> [THE DATA]
::::

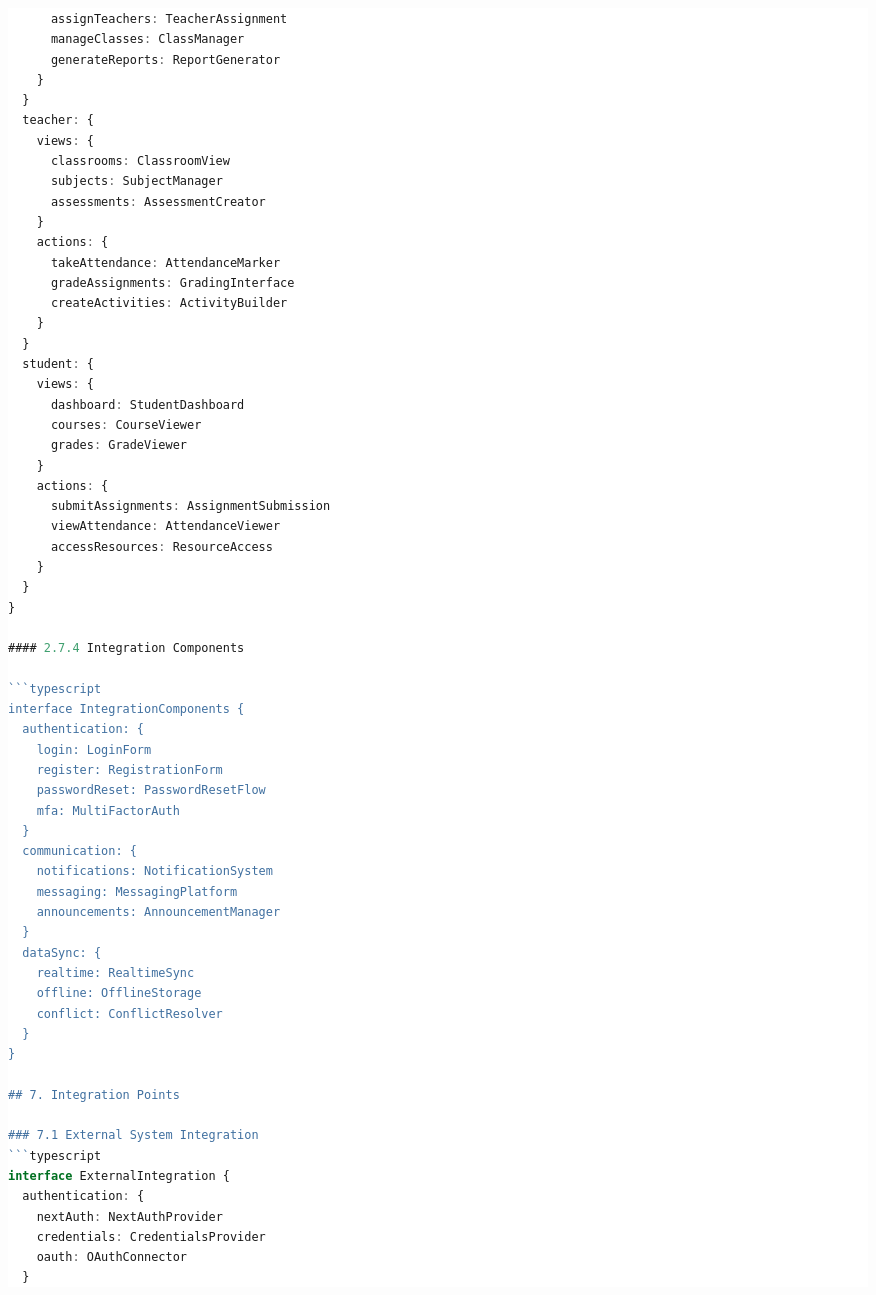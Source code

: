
 ```typescript
      assignTeachers: TeacherAssignment
      manageClasses: ClassManager
      generateReports: ReportGenerator
    }
  }
  teacher: {
    views: {
      classrooms: ClassroomView
      subjects: SubjectManager
      assessments: AssessmentCreator
    }
    actions: {
      takeAttendance: AttendanceMarker
      gradeAssignments: GradingInterface
      createActivities: ActivityBuilder
    }
  }
  student: {
    views: {
      dashboard: StudentDashboard
      courses: CourseViewer
      grades: GradeViewer
    }
    actions: {
      submitAssignments: AssignmentSubmission
      viewAttendance: AttendanceViewer
      accessResources: ResourceAccess
    }
  }
}

#### 2.7.4 Integration Components

```typescript
interface IntegrationComponents {
  authentication: {
    login: LoginForm
    register: RegistrationForm
    passwordReset: PasswordResetFlow
    mfa: MultiFactorAuth
  }
  communication: {
    notifications: NotificationSystem
    messaging: MessagingPlatform
    announcements: AnnouncementManager
  }
  dataSync: {
    realtime: RealtimeSync
    offline: OfflineStorage
    conflict: ConflictResolver
  }
}

## 7. Integration Points

### 7.1 External System Integration
```typescript
interface ExternalIntegration {
  authentication: {
    nextAuth: NextAuthProvider
    credentials: CredentialsProvider
    oauth: OAuthConnector
  }
```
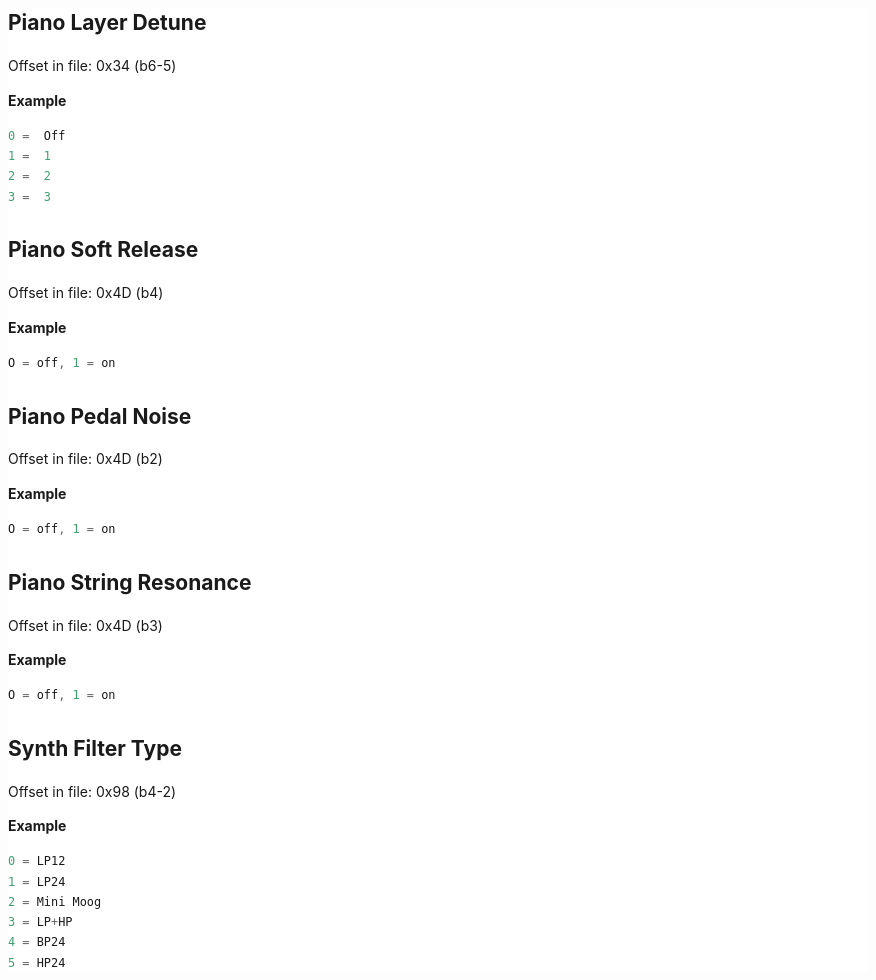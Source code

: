 ## Piano Layer Detune
Offset in file: 0x34 (b6-5)

**Example**  
```js
0 =  Off
1 =  1
2 =  2
3 =  3
```
<a name="module_Piano Soft Release"></a>

## Piano Soft Release
Offset in file: 0x4D (b4)

**Example**  
```js
O = off, 1 = on
```
<a name="module_Piano Pedal Noise"></a>

## Piano Pedal Noise
Offset in file: 0x4D (b2)

**Example**  
```js
O = off, 1 = on
```
<a name="module_Piano String Resonance"></a>

## Piano String Resonance
Offset in file: 0x4D (b3)

**Example**  
```js
O = off, 1 = on
```
<a name="module_Synth Filter Type"></a>

## Synth Filter Type
Offset in file: 0x98 (b4-2)

**Example**  
```js
0 = LP12
1 = LP24
2 = Mini Moog
3 = LP+HP
4 = BP24
5 = HP24
```
<a name="module_Synth Filter Kb Track"></a>
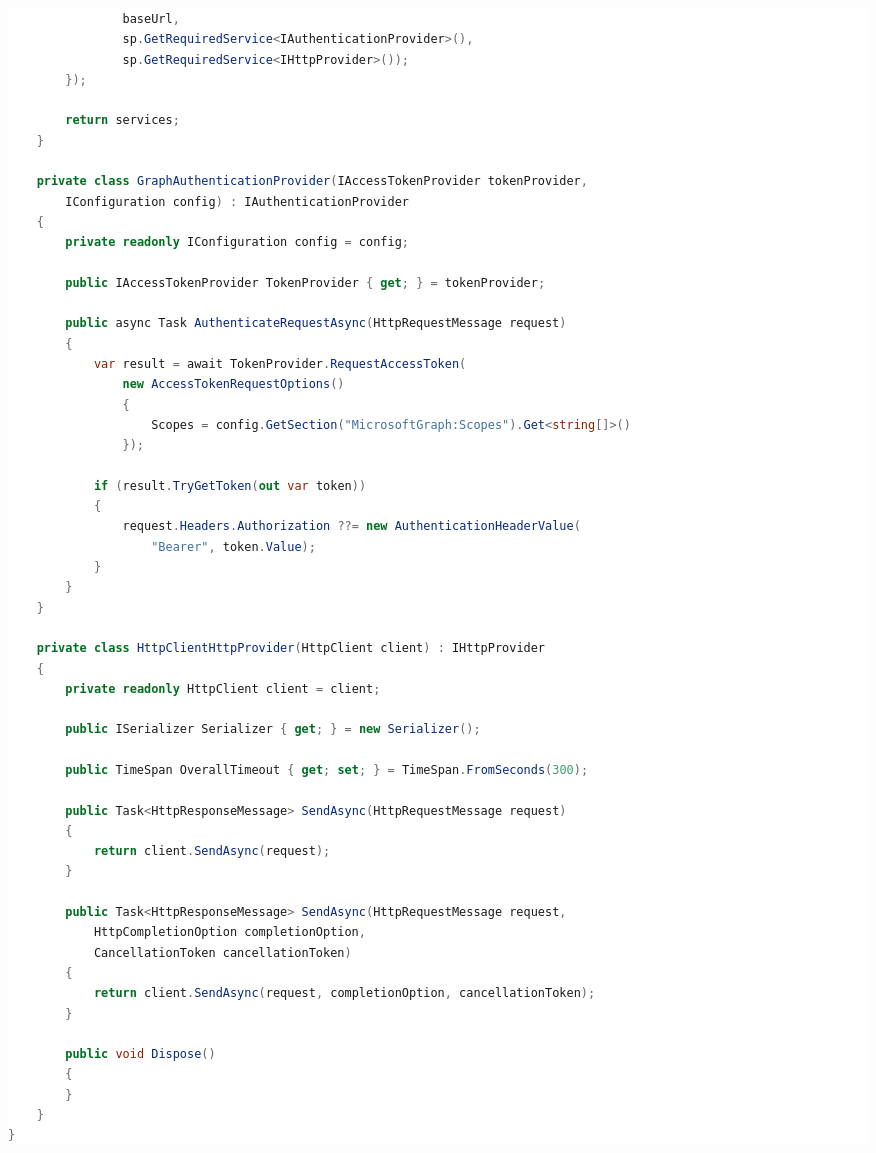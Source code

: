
 ```csharp
                baseUrl,
                sp.GetRequiredService<IAuthenticationProvider>(),
                sp.GetRequiredService<IHttpProvider>());
        });

        return services;
    }

    private class GraphAuthenticationProvider(IAccessTokenProvider tokenProvider, 
        IConfiguration config) : IAuthenticationProvider
    {
        private readonly IConfiguration config = config;

        public IAccessTokenProvider TokenProvider { get; } = tokenProvider;

        public async Task AuthenticateRequestAsync(HttpRequestMessage request)
        {
            var result = await TokenProvider.RequestAccessToken(
                new AccessTokenRequestOptions()
                { 
                    Scopes = config.GetSection("MicrosoftGraph:Scopes").Get<string[]>()
                });

            if (result.TryGetToken(out var token))
            {
                request.Headers.Authorization ??= new AuthenticationHeaderValue(
                    "Bearer", token.Value);
            }
        }
    }

    private class HttpClientHttpProvider(HttpClient client) : IHttpProvider
    {
        private readonly HttpClient client = client;

        public ISerializer Serializer { get; } = new Serializer();

        public TimeSpan OverallTimeout { get; set; } = TimeSpan.FromSeconds(300);

        public Task<HttpResponseMessage> SendAsync(HttpRequestMessage request)
        {
            return client.SendAsync(request);
        }

        public Task<HttpResponseMessage> SendAsync(HttpRequestMessage request,
            HttpCompletionOption completionOption,
            CancellationToken cancellationToken)
        {
            return client.SendAsync(request, completionOption, cancellationToken);
        }

        public void Dispose()
        {
        }
    }
}
```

::::

> [WORK REQUIRED] All lines of the material that contain the word "readonly" should be listed.

> [REPLY TO THE TASK]
        private readonly IConfiguration config = config;
        private readonly HttpClient client = client;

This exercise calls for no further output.